For parents, family and friends of children with DIPG looking for information and connection to others dealing with DIPG please check the buttons on the right hand side for resources.

Tuesday, March 5, 2013

DIPG in the next WHO classification???

In 1956-7 the World Health Organization (CNS) resolved to develop a classification of tumors that would be used around the world.   This was critical to be able to conduct clinical trials and to be able to compare results internationally.   The first brain tumor WHO classification,published in 1979, was based on pathology.  Changes were made in the subsequent three editions to reflect new knowledge from immunohistochemisty and genomics.   The last WHO CNS classification in 2007 added eight "new" entities as well as some additional variants.

Diffuse intrinsic pontine gliomas have not be recognized as a class of tumors unto itself or a variant-- well, not yet by the World Health Organization.   A review article points out that since 2007 there has been significant progress in understanding the molecular biology and genomics of GBMs.  The article also suggests that there are several GBM variants including DIPG.

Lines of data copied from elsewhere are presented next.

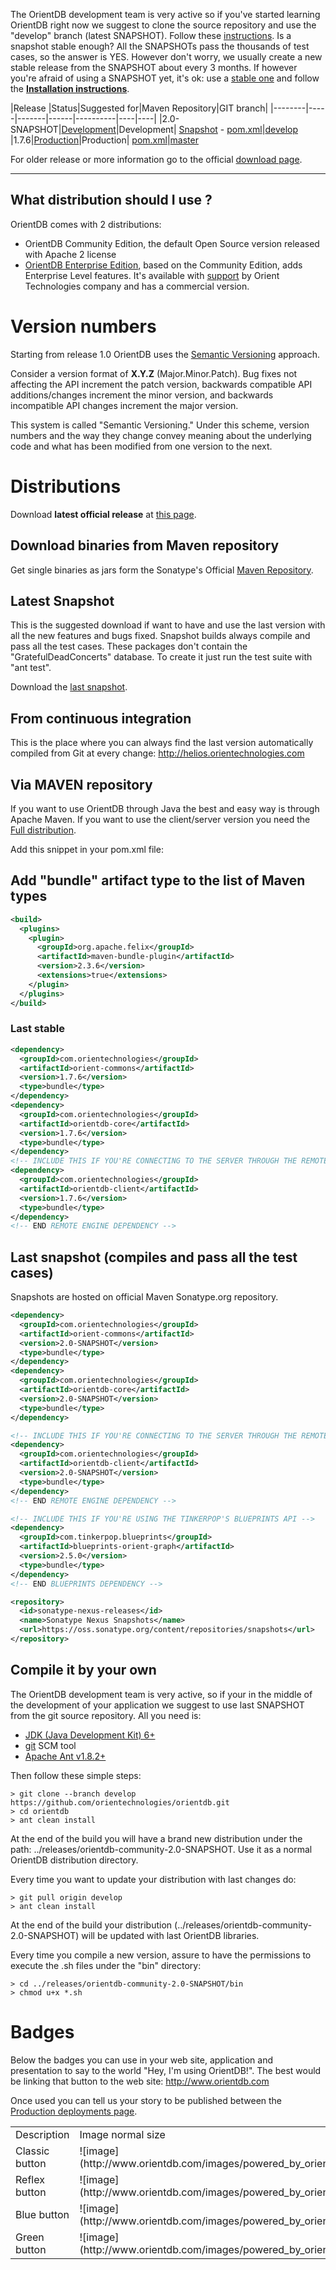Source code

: The OrientDB development team is very active so if you've started learning OrientDB right now we suggest to clone the source repository and use the "develop" branch (latest SNAPSHOT). Follow these [instructions](https://github.com/orientechnologies/orientdb/wiki/Download#compile-it-by-your-own). Is a snapshot stable enough? All the SNAPSHOTs pass the thousands of test cases, so the answer is YES. However don't worry, we usually create a new stable release from the SNAPSHOT about every 3 months. If however you're afraid of using a SNAPSHOT yet, it's ok: use a [stable one](http://www.orientdb.com/download/) and follow the **[Installation instructions](Installation.md)**.


|Release |Status|Suggested for|Maven Repository|GIT branch|
|--------|-----|-------|------|----------|----|----|
|2.0-SNAPSHOT|[Development](https://github.com/orientechnologies/orientdb/issues?milestone=3&page=1&state=open)|Development| [Snapshot](https://oss.sonatype.org/content/repositories/snapshots/com/orientechnologies/orientdb-community/2.0-SNAPSHOT/) - [pom.xml](https://github.com/orientechnologies/orientdb/wiki/Download#last-snapshot-compiles-and-pass-all-the-test-cases)|[develop](https://github.com/orientechnologies/orientdb/tree/develop)
|1.7.6|[Production](https://github.com/orientechnologies/orientdb/issues?milestone=23&state=closed)|Production|  [pom.xml](https://github.com/orientechnologies/orientdb/wiki/Download#last-stable)|[master](https://github.com/orientechnologies/orientdb)


For older release or more information go to the official [download page](http://orientdb.com/download/).

------------
## What distribution should I use ? ##

OrientDB comes with 2 distributions:
- OrientDB Community Edition, the default Open Source version released with Apache 2 license
- [OrientDB Enterprise Edition](http://www.orientechnologies.com/orientdb-enterprise), based on the Community Edition, adds Enterprise Level features. It's available with [support](http://www.orientechnologies.com/support) by Orient Technologies company and has a commercial version.

# Version numbers #

Starting from release 1.0 OrientDB uses the [Semantic Versioning](http://semver.org/) approach.

Consider a version format of **X.Y.Z** (Major.Minor.Patch). Bug fixes not affecting the API increment the patch version, backwards compatible API additions/changes increment the minor version, and backwards incompatible API changes increment the major version.

This system is called "Semantic Versioning." Under this scheme, version numbers and the way they change convey meaning about the underlying code and what has been modified from one version to the next.

# Distributions #

Download **latest official release** at  [this page](http://orientdb.com/download/).

## Download binaries from Maven repository ##

Get single binaries as jars form the Sonatype's Official [Maven Repository](https://oss.sonatype.org/content/repositories/releases/com/orientechnologies/).

## Latest Snapshot ##

This is the suggested download if want to have and use the last version with all the new features and bugs fixed. Snapshot builds always compile and pass all the test cases. These packages don't contain the "GratefulDeadConcerts" database. To create it just run the test suite with "ant test".

Download the [last snapshot](https://oss.sonatype.org/content/repositories/snapshots/com/orientechnologies/orientdb/).

## From continuous integration ##

This is the place where you can always find the last version automatically compiled from Git at every change:  http://helios.orientechnologies.com

## Via MAVEN repository ##

If you want to use OrientDB through Java the best and easy way is through Apache Maven. If you want to use the client/server version you need the [Full distribution](#Full_distribution).

Add this snippet in your pom.xml file:

## Add "bundle" artifact type to the list of Maven types

```xml
<build>
  <plugins>
    <plugin>
      <groupId>org.apache.felix</groupId>
      <artifactId>maven-bundle-plugin</artifactId>
      <version>2.3.6</version>
      <extensions>true</extensions>
    </plugin>
  </plugins>
</build>
```

### Last stable

```xml
<dependency>
  <groupId>com.orientechnologies</groupId>
  <artifactId>orient-commons</artifactId>
  <version>1.7.6</version>
  <type>bundle</type>
</dependency>
<dependency>
  <groupId>com.orientechnologies</groupId>
  <artifactId>orientdb-core</artifactId>
  <version>1.7.6</version>
  <type>bundle</type>
</dependency>
<!-- INCLUDE THIS IF YOU'RE CONNECTING TO THE SERVER THROUGH THE REMOTE ENGINE -->
<dependency>
  <groupId>com.orientechnologies</groupId>
  <artifactId>orientdb-client</artifactId>
  <version>1.7.6</version>
  <type>bundle</type>
</dependency>
<!-- END REMOTE ENGINE DEPENDENCY -->
```
## Last snapshot (compiles and pass all the test cases) ##

Snapshots are hosted on official Maven Sonatype.org repository.
```xml
<dependency>
  <groupId>com.orientechnologies</groupId>
  <artifactId>orient-commons</artifactId>
  <version>2.0-SNAPSHOT</version>
  <type>bundle</type>
</dependency>
<dependency>
  <groupId>com.orientechnologies</groupId>
  <artifactId>orientdb-core</artifactId>
  <version>2.0-SNAPSHOT</version>
  <type>bundle</type>
</dependency>

<!-- INCLUDE THIS IF YOU'RE CONNECTING TO THE SERVER THROUGH THE REMOTE ENGINE -->
<dependency>
  <groupId>com.orientechnologies</groupId>
  <artifactId>orientdb-client</artifactId>
  <version>2.0-SNAPSHOT</version>
  <type>bundle</type>
</dependency>
<!-- END REMOTE ENGINE DEPENDENCY -->

<!-- INCLUDE THIS IF YOU'RE USING THE TINKERPOP'S BLUEPRINTS API -->
<dependency>
  <groupId>com.tinkerpop.blueprints</groupId>
  <artifactId>blueprints-orient-graph</artifactId>
  <version>2.5.0</version>
  <type>bundle</type>
</dependency>
<!-- END BLUEPRINTS DEPENDENCY -->

<repository>
  <id>sonatype-nexus-releases</id>
  <name>Sonatype Nexus Snapshots</name>
  <url>https://oss.sonatype.org/content/repositories/snapshots</url>
</repository>
```
## Compile it by your own ##
The OrientDB development team is very active, so if your in the middle of the development of your application we suggest to use last SNAPSHOT from the git source repository. All you need is:
- [JDK (Java Development Kit) 6+](http://www.oracle.com/technetwork/java/javase/downloads/index.html)
- [git](http://git-scm.com/) SCM tool
- [Apache Ant v1.8.2+](http://ant.apache.org/manual/install.html)

Then follow these simple steps:
```
> git clone --branch develop https://github.com/orientechnologies/orientdb.git
> cd orientdb
> ant clean install
```

At the end of the build you will have a brand new distribution under the path: ../releases/orientdb-community-2.0-SNAPSHOT. Use it as a normal OrientDB distribution directory.

Every time you want to update your distribution with last changes do:

```
> git pull origin develop
> ant clean install
```
At the end of the build your distribution (../releases/orientdb-community-2.0-SNAPSHOT) will be updated with last OrientDB libraries.

Every time you compile a new version, assure to have the permissions to execute the .sh files under the "bin" directory:

```
> cd ../releases/orientdb-community-2.0-SNAPSHOT/bin
> chmod u+x *.sh
```


# Badges

Below the badges you can use in your web site, application and presentation to say to the world "Hey, I'm using OrientDB!". The best would be linking that button to the web site: <http://www.orientdb.com>

Once used you can tell us your story to be published between the [Production deployments page](Production-Deployments.md).

<table>
  <tr><td>Description</td><td>Image normal size</td><td>Image small size</td></tr>
  <tr><td>Classic button</td><td>![image](http://www.orientdb.com/images/powered_by_orientdb_white.png)</td><td>![image](http://www.orientdb.com/images/powered_by_orientdb_white_small.png)</td></tr>
  <tr><td>Reflex button</td><td>![image](http://www.orientdb.com/images/powered_by_orientdb_reflex.png)</td><td>![image](http://www.orientdb.com/images/powered_by_orientdb_reflex_small.png)</td></tr>
  <tr><td>Blue button</td><td>![image](http://www.orientdb.com/images/powered_by_orientdb_blue.png)</td><td>![image](http://www.orientdb.com/images/powered_by_orientdb_blue_small.png)</td></tr>
  <tr><td>Green button</td><td>![image](http://www.orientdb.com/images/powered_by_orientdb_green.png)</td><td>![image](http://www.orientdb.com/images/powered_by_orientdb_green_small.png)</td></tr>
</table>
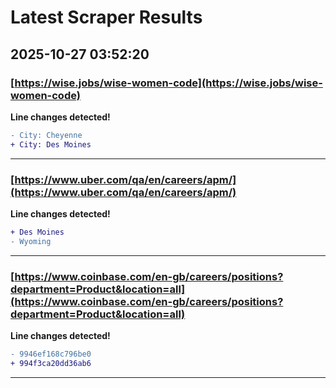 # Latest Scraper Results

## 2025-10-27 03:52:20

### [https://wise.jobs/wise-women-code](https://wise.jobs/wise-women-code)

**Line changes detected!**

```diff
- City: Cheyenne
+ City: Des Moines
```

---
### [https://www.uber.com/qa/en/careers/apm/](https://www.uber.com/qa/en/careers/apm/)

**Line changes detected!**

```diff
+ Des Moines
- Wyoming
```

---
### [https://www.coinbase.com/en-gb/careers/positions?department=Product&location=all](https://www.coinbase.com/en-gb/careers/positions?department=Product&location=all)

**Line changes detected!**

```diff
- 9946ef168c796be0
+ 994f3ca20dd36ab6
```

---
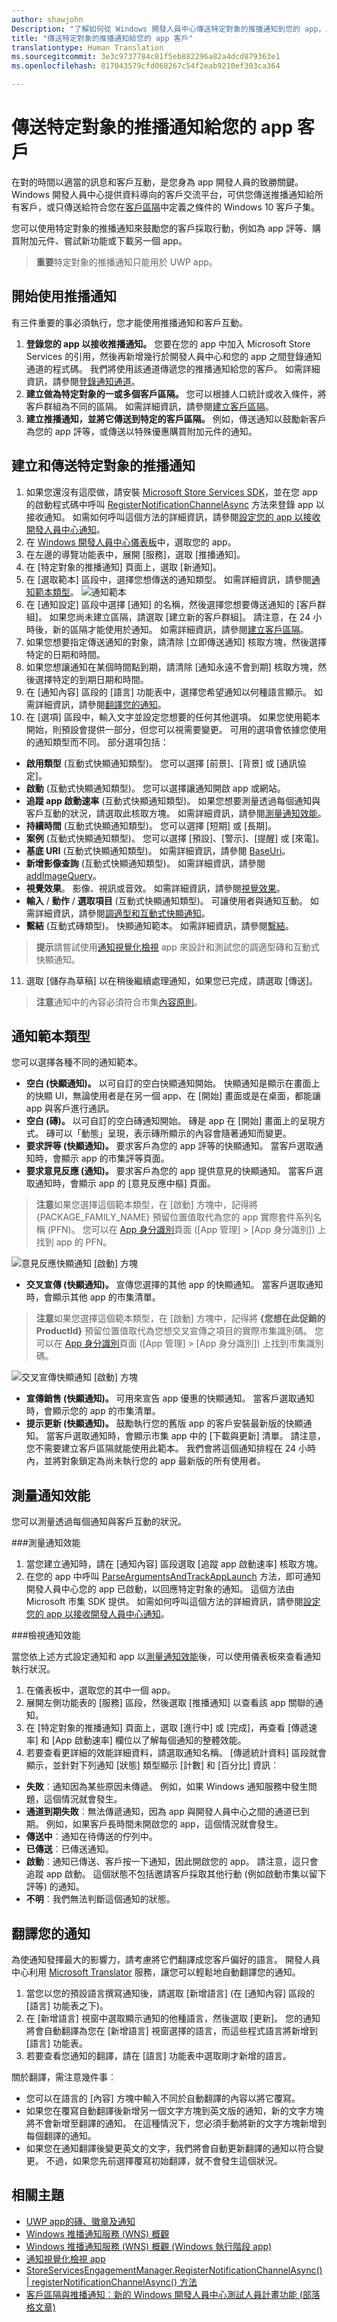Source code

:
 ```yaml
---
author: shawjohn
Description: "了解如何從 Windows 開發人員中心傳送特定對象的推播通知到您的 app，以鼓勵客戶採取行動，例如為 app 評等或購買附加元件。"
title: "傳送特定對象的推播通知給您的 app 客戶"
translationtype: Human Translation
ms.sourcegitcommit: 3e3c9737784c81f5eb882296a82a4dcd879363e1
ms.openlocfilehash: 817043579cfd068267c54f2eab9210ef303ca364

---
```


# 傳送特定對象的推播通知給您的 app 客戶

在對的時間以適當的訊息和客戶互動，是您身為 app 開發人員的致勝關鍵。 Windows 開發人員中心提供資料導向的客戶交流平台，可供您傳送推播通知給所有客戶，或只傳送給符合您在[客戶區隔](create-customer-segments.md)中定義之條件的 Windows 10 客戶子集。

您可以使用特定對象的推播通知來鼓勵您的客戶採取行動，例如為 app 評等、購買附加元件、嘗試新功能或下載另一個 app。

> **重要**特定對象的推播通知只能用於 UWP app。

## 開始使用推播通知

有三件重要的事必須執行，您才能使用推播通知和客戶互動。
1. **登錄您的 app 以接收推播通知。** 您要在您的 app 中加入 Microsoft Store Services 的引用，然後再新增幾行於開發人員中心和您的 app 之間登錄通知通道的程式碼。 我們將使用該通道傳遞您的推播通知給您的客戶。 如需詳細資訊，請參閱[登錄通知通道](https://msdn.microsoft.com/library/windows/apps/microsoft.services.store.engagement.engagementclient.registernotificationchannelasync.aspx)。
2. **建立做為特定對象的一或多個客戶區隔。** 您可以根據人口統計或收入條件，將客戶群組為不同的區隔。 如需詳細資訊，請參閱[建立客戶區隔](create-customer-segments.md)。
3. **建立推播通知，並將它傳送到特定的客戶區隔。** 例如，傳送通知以鼓勵新客戶為您的 app 評等，或傳送以特殊優惠購買附加元件的通知。

## 建立和傳送特定對象的推播通知

1. 如果您還沒有這麼做，請安裝 [Microsoft Store Services SDK](http://aka.ms/store-em-sdk)，並在您 app 的啟動程式碼中呼叫 [RegisterNotificationChannelAsync](https://msdn.microsoft.com/library/windows/apps/mt771190.aspx) 方法來登錄 app 以接收通知。 如需如何呼叫這個方法的詳細資訊，請參閱[設定您的 app 以接收開發人員中心通知](../monetize/configure-your-app-to-receive-dev-center-notifications.md)。
2.  在 [Windows 開發人員中心儀表板](https://developer.microsoft.com/dashboard/overview)中，選取您的 app。
3.  在左邊的導覽功能表中，展開 \[服務\]，選取 \[推播通知\]。
4.  在 \[特定對象的推播通知\] 頁面上，選取 \[新通知\]。
5.  在 \[選取範本\] 區段中，選擇您想傳送的通知類型。 如需詳細資訊，請參閱[通知範本類型](#notification-template-types)。
  ![通知範本](images/push-notifications-template.png)
6.  在 \[通知設定\] 區段中選擇 \[通知\] 的名稱，然後選擇您想要傳送通知的 \[客戶群組\]。
如果您尚未建立區隔，請選取 \[建立新的客戶群組\]。 請注意，在 24 小時後，新的區隔才能使用於通知。 如需詳細資訊，請參閱[建立客戶區隔](create-customer-segments.md)。
7.  如果您想要指定傳送通知的對象，請清除 \[立即傳送通知\] 核取方塊，然後選擇特定的日期和時間。
8.  如果您想讓通知在某個時間點到期，請清除 \[通知永遠不會到期\] 核取方塊，然後選擇特定的到期日期和時間。
9.  在 \[通知內容\] 區段的 \[語言\] 功能表中，選擇您希望通知以何種語言顯示。 如需詳細資訊，請參閱[翻譯您的通知](#translate-your-notifications)。
10. 在 \[選項\] 區段中，輸入文字並設定您想要的任何其他選項。 如果您使用範本開始，則預設會提供一部分，但您可以視需要變更。
   可用的選項會依據您使用的通知類型而不同。 部分選項包括：
   - **啟用類型** (互動式快顯通知類型)。 您可以選擇 \[前景\]、\[背景\] 或 \[通訊協定\]。
   - **啟動** (互動式快顯通知類型)。 您可以選擇讓通知開啟 app 或網站。
   - **追蹤 app 啟動速率** (互動式快顯通知類型)。 如果您想要測量透過每個通知與客戶互動的狀況，請選取此核取方塊。 如需詳細資訊，請參閱[測量通知效能](#measure-notification-performance)。
   - **持續時間** (互動式快顯通知類型)。 您可以選擇 \[短期\] 或 \[長期\]。
   - **案例** (互動式快顯通知類型)。 您可以選擇 \[預設\]、\[警示]、\[提醒\] 或 \[來電\]。
   - **基底 URI** (互動式快顯通知類型)。 如需詳細資訊，請參閱 [BaseUri](https://msdn.microsoft.com/library/windows/apps/br208712)。
   - **新增影像查詢** (互動式快顯通知類型)。 如需詳細資訊，請參閱 [addImageQuery](https://msdn.microsoft.com/library/windows/apps/br230847)。
   - **視覺效果**。 影像、視訊或音效。 如需詳細資訊，請參閱[視覺效果](https://msdn.microsoft.com/library/windows/apps/br230847)。
   - **輸入**
            /
            **動作**
            /
            **選取項目** (互動式快顯通知類型)。 可讓使用者與通知互動。 如需詳細資訊，請參閱[調適型和互動式快顯通知](../controls-and-patterns/tiles-and-notifications-adaptive-interactive-toasts.md#actions)。
   - **繫結** (互動式磚類型)。 快顯通知範本。 如需詳細資訊，請參閱[繫結](https://msdn.microsoft.com/en-us/library/windows/apps/br230843)。

   > **提示**請嘗試使用[通知視覺化檢視](https://www.microsoft.com/store/apps/9nblggh5xsl1) app 來設計和測試您的調適型磚和互動式快顯通知。

11. 選取 \[儲存為草稿\] 以在稍後繼續處理通知，如果您已完成，請選取 \[傳送\]。

> **注意**通知中的內容必須符合市集[內容原則](https://msdn.microsoft.com/library/windows/apps/dn764944.aspx#content_policies)。

## 通知範本類型

您可以選擇各種不同的通知範本。

-   **空白 (快顯通知)。** 以可自訂的空白快顯通知開始。 快顯通知是顯示在畫面上的快顯 UI，無論使用者是在另一個 app、在 \[開始\] 畫面或是在桌面，都能讓 app 與客戶進行通訊。
-   **空白 (磚)。** 以可自訂的空白磚通知開始。 磚是 app 在 \[開始\] 畫面上的呈現方式。 磚可以「動態」呈現，表示磚所顯示的內容會隨著通知而變更。
-   **要求評等 (快顯通知)。** 要求客戶為您的 app 評等的快顯通知。 當客戶選取通知時，會顯示 app 的市集評等頁面。
-   **要求意見反應 (通知)。** 要求客戶為您的 app 提供意見的快顯通知。 當客戶選取通知時，會顯示 app 的 \[意見反應中樞\] 頁面。
   > **注意**如果您選擇這個範本類型，在 \[啟動\] 方塊中，記得將 {PACKAGE_FAMILY_NAME} 預留位置值取代為您的 app 實際套件系列名稱 (PFN)。 您可以在 [App 身分識別](view-app-identity-details.md)頁面 (\[App 管理\]  >  \[App 身分識別\]) 上找到 app 的 PFN。

   ![意見反應快顯通知 \[啟動\] 方塊](images/push-notifications-feedback-toast-launch-box.png)
-   **交叉宣傳 (快顯通知)。** 宣傳您選擇的其他 app 的快顯通知。 當客戶選取通知時，會顯示其他 app 的市集清單。
  > **注意**如果您選擇這個範本類型，在 \[啟動\] 方塊中，記得將 **{您想在此促銷的 ProductId}** 預留位置值取代為您想交叉宣傳之項目的實際市集識別碼。 您可以在 [App 身分識別](view-app-identity-details.md)頁面 (\[App 管理\]  >  \[App 身分識別\]) 上找到市集識別碼。

  ![交叉宣傳快顯通知 \[啟動\] 方塊](images/push-notifications-promote-toast-launch-box.png)
-   **宣傳銷售 (快顯通知)。** 可用來宣告 app 優惠的快顯通知。 當客戶選取通知時，會顯示您的 app 的市集清單。
- **提示更新 (快顯通知)。** 鼓勵執行您的舊版 app 的客戶安裝最新版的快顯通知。 當客戶選取通知時，會顯示市集 app 中的 \[下載與更新\] 清單。 請注意，您不需要建立客戶區隔就能使用此範本。 我們會將這個通知排程在 24 小時內，並將對象鎖定為尚未執行您的 app 最新版的所有使用者。

## 測量通知效能

您可以測量透過每個通知與客戶互動的狀況。

###測量通知效能

1.  當您建立通知時，請在 \[通知內容\] 區段選取 \[追蹤 app 啟動速率\] 核取方塊。
2.  在您的 app 中呼叫 [ParseArgumentsAndTrackAppLaunch](https://msdn.microsoft.com/library/windows/apps/microsoft.services.store.engagement.storeservicesengagementmanager.parseargumentsandtrackapplaunch.aspx) 方法，即可通知開發人員中心您的 app 已啟動，以回應特定對象的通知。 這個方法由 Microsoft 市集 SDK 提供。 如需如何呼叫這個方法的詳細資訊，請參閱[設定您的 app 以接收開發人員中心通知](../monetize/configure-your-app-to-receive-dev-center-notifications.md)。

###檢視通知效能

當您依上述方式設定通知和 app 以[測量通知效能](#to-measure-notification-performance)後，可以使用儀表板來查看通知執行狀況。

1.  在儀表板中，選取您的其中一個 app。
2.  展開左側功能表的 \[服務\] 區段，然後選取 \[推播通知\] 以查看該 app 關聯的通知。
3.  在 \[特定對象的推播通知\] 頁面上，選取 \[進行中\] 或 \[完成\]，再查看 \[傳遞速率\] 和 \[App 啟動速率\] 欄位以了解每個通知的整體效能。
4.  若要查看更詳細的效能詳細資料，請選取通知名稱。 \[傳遞統計資料\] 區段就會顯示，並針對下列通知 \[狀態\] 類型顯示 \[計數\] 和 \[百分比\] 資訊︰
 - **失敗**︰通知因為某些原因未傳遞。 例如，如果 Windows 通知服務中發生問題，這個情況就會發生。
 - **通道到期失敗**︰無法傳遞通知，因為 app 與開發人員中心之間的通道已到期。 例如，如果客戶長時間未開啟您的 app，這個情況就會發生。
 - **傳送中**︰通知在待傳送的佇列中。
 - **已傳送**︰已傳送通知。
 - **啟動**︰通知已傳送、客戶按一下通知，因此開啟您的 app。 請注意，這只會追蹤 app 啟動。 這個狀態不包括邀請客戶採取其他行動 (例如啟動市集以留下評等) 的通知。
 - **不明**︰我們無法判斷這個通知的狀態。

## 翻譯您的通知

為使通知發揮最大的影響力，請考慮將它們翻譯成您客戶偏好的語言。 開發人員中心利用 [Microsoft Translator](https://msdn.microsoft.com/library/dd576287.aspx) 服務，讓您可以輕鬆地自動翻譯您的通知。

1.  當您以您的預設語言撰寫通知後，請選取 \[新增語言\] (在 \[通知內容\] 區段的 \[語言\] 功能表之下)。
2.  在 \[新增語言\] 視窗中選取顯示通知的他種語言，然後選取 \[更新\]。
您的通知將會自動翻譯為您在 \[新增語言\] 視窗選擇的語言，而這些程式語言將新增到 \[語言\] 功能表。
3.  若要查看您通知的翻譯，請在 \[語言\] 功能表中選取剛才新增的語言。

關於翻譯，需注意幾件事︰
 - 您可以在語言的 \[內容\] 方塊中輸入不同於自動翻譯的內容以將它覆寫。
 - 如果您在覆寫自動翻譯後新增另一個文字方塊到英文版的通知，新的文字方塊將不會新增至翻譯的通知。 在這種情況下，您必須手動將新的文字方塊新增到每個翻譯的通知。
 - 如果您在通知翻譯後變更英文的文字，我們將會自動更新翻譯的通知以符合變更。 不過，如果您先前選擇覆寫初始翻譯，就不會發生這個狀況。

## 相關主題
- [UWP app的磚、徽章及通知](../controls-and-patterns/tiles-badges-notifications.md)
- [Windows 推播通知服務 (WNS) 概觀](../controls-and-patterns/tiles-and-notifications-windows-push-notification-services--wns--overview.md)
- [Windows 推播通知服務 (WNS) 概觀 (Windows 執行階段 app)](https://msdn.microsoft.com/en-us/library/windows/apps/hh913756.aspx)
- [通知視覺化檢視 app](https://www.microsoft.com/store/apps/9nblggh5xsl1)
- [StoreServicesEngagementManager.RegisterNotificationChannelAsync() | registerNotificationChannelAsync() 方法](https://msdn.microsoft.com/library/windows/apps/mt771190.aspx)
- [客戶區隔與推播通知︰新的 Windows 開發人員中心測試人員計畫功能 (部落格文章)](https://blogs.windows.com/buildingapps/2016/08/17/customer-segmentation-and-push-notifications-a-new-windows-dev-center-insider-program-feature/#XTuCqrG8G5IMgWew.97)



<!--HONumber=Nov16_HO1-->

Perhaps the next WHO CNS classification revision will include diffuse intrinsic pontine glioma!  

On the other hand, this would seem to be a significant deviation from the other classifications that have relied heavily on histopathology to define a tumor type.   A WHO tumor classification based primarily on anatomic location would seem to be an uphill battle.   However, clearly on clinical grounds DIPG is a fairly distinct entity primarily striking a particular age range (5-9) and failing therapies that have made some progress with adult GBMs.  There have been recent advances showing these pediatric diffuse pontine gliomas are molecularly different from adult GBMs and even pediatric supratentorial GBMs.

Pediatric tumors known by location- this is not an isolated concept.   Clinically tectal gliomas and optic gliomas are recognized by anatomical location.   Recently, thalamic gliomas have been suggested as a distinct clinical group.  We know brainstem gliomas are not all the same.

To make advances and aid in international communication, it would seem logical that DIPGs need to be recognized as an entity unto their own.

Reference:
WHO classification of the tumors of the central nervous system  http://en.wikipedia.org/wiki/WHO_classification_of_the_tumors_of_the_central_nervous_system

The 2007 WHO Classification of Tumours of the Central Nervous System
http://www.ncbi.nlm.nih.gov/pmc/articles/PMC1929165/

Review Paper:  Established and emerging variants of glioblastoma multiforme:  a review of morphological and molecular features  http://www.termedia.pl/Review-paper-Established-and-emerging-variants-of-glioblastoma-multiforme-review-of-morphological-and-molecular-features,20,19879,1,1.html

Thalamic high-grade gliomas in children: a distinct clinical subset?